Source data:
==========

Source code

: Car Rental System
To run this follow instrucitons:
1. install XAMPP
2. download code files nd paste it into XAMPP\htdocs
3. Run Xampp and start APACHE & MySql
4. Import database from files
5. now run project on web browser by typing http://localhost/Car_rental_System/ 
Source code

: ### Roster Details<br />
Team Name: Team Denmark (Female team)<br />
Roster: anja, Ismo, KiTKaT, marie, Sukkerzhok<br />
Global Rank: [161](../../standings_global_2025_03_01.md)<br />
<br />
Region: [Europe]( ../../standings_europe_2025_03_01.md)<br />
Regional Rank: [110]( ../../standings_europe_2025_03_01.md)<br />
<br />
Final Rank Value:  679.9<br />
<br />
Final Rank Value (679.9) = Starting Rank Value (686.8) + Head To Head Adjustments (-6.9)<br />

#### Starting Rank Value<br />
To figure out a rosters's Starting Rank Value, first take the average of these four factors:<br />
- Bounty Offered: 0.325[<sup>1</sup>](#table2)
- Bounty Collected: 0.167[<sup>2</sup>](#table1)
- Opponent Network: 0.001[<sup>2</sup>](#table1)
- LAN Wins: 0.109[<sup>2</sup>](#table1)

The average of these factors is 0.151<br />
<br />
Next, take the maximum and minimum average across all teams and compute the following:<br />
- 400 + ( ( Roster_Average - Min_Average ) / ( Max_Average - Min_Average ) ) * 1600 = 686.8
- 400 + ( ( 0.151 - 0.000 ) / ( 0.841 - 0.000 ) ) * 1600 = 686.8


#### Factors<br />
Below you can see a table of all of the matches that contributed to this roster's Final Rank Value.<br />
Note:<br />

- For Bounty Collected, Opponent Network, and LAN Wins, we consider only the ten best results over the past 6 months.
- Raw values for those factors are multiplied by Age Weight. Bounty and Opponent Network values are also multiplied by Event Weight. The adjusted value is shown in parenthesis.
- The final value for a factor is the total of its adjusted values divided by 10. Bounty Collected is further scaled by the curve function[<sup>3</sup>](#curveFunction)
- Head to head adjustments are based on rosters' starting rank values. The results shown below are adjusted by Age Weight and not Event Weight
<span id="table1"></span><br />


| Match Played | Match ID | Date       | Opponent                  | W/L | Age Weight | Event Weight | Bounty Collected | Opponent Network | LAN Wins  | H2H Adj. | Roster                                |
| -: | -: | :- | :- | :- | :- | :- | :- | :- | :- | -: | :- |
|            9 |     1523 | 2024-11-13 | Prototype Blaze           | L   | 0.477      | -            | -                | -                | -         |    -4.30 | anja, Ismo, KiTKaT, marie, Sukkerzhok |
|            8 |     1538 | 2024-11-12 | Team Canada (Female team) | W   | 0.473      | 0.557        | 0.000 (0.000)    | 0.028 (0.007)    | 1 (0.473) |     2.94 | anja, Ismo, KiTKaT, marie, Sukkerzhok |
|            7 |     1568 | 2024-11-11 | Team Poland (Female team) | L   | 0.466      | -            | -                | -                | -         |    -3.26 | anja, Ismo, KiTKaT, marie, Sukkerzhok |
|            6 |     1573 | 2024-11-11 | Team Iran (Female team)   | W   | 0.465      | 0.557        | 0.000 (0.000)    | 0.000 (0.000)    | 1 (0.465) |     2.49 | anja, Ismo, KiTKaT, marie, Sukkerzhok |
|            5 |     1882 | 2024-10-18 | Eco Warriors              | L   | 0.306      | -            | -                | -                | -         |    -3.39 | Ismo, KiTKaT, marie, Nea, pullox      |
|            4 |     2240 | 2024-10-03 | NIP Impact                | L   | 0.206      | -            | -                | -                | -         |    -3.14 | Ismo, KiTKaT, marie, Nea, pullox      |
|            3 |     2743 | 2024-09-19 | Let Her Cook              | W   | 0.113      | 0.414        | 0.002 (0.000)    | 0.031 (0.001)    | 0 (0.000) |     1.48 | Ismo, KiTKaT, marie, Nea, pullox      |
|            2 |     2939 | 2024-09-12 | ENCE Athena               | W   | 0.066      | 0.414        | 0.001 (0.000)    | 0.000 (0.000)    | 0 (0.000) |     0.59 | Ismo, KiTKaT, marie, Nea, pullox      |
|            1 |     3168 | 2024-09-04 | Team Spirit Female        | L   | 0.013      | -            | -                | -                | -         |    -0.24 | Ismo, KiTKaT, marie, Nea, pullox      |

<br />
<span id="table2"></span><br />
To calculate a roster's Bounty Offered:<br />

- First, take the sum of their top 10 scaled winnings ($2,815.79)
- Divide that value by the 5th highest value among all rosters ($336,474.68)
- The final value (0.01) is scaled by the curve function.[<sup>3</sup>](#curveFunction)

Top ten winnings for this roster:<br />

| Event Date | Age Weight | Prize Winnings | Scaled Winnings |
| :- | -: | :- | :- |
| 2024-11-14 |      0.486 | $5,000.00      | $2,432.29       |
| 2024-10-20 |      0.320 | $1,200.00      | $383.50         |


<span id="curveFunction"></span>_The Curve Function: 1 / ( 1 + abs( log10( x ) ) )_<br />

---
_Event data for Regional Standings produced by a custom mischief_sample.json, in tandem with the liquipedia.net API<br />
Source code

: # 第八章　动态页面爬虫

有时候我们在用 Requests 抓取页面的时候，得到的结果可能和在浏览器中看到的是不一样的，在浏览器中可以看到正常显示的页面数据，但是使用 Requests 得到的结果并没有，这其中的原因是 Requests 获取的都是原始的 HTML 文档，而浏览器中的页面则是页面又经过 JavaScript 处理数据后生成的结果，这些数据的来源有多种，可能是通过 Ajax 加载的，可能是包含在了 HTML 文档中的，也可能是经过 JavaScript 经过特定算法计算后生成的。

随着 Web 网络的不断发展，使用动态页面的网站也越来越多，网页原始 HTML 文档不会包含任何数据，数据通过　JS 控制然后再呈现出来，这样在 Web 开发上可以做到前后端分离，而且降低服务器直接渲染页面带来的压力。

==========

What you give back should be only the lines of the records above, starting at the line with "To calculate a roster's Bounty Offered:<br />" and ending at the line with "文档中的，也可能是经过 JavaScript 经过特定算法计算后生成的。", restated word for word.

To calculate a roster's Bounty Offered:<br />

- First, take the sum of their top 10 scaled winnings ($2,815.79)
- Divide that value by the 5th highest value among all rosters ($336,474.68)
- The final value (0.01) is scaled by the curve function.[<sup>3</sup>](#curveFunction)

Top ten winnings for this roster:<br />

| Event Date | Age Weight | Prize Winnings | Scaled Winnings |
| :- | -: | :- | :- |
| 2024-11-14 |      0.486 | $5,000.00      | $2,432.29       |
| 2024-10-20 |      0.320 | $1,200.00      | $383.50         |


<span id="curveFunction"></span>_The Curve Function: 1 / ( 1 + abs( log10( x ) ) )_<br />

---
_Event data for Regional Standings produced by a custom mischief_sample.json, in tandem with the liquipedia.net API<br />
Source code

: # 第八章　动态页面爬虫

有时候我们在用 Requests 抓取页面的时候，得到的结果可能和在浏览器中看到的是不一样的，在浏览器中可以看到正常显示的页面数据，但是使用 Requests 得到的结果并没有，这其中的原因是 Requests 获取的都是原始的 HTML 文档，而浏览器中的页面则是页面又经过 JavaScript 处理数据后生成的结果，这些数据的来源有多种，可能是通过 Ajax 加载的，可能是包含在了 HTML 文档中的，也可能是经过 JavaScript 经过特定算法计算后生成的。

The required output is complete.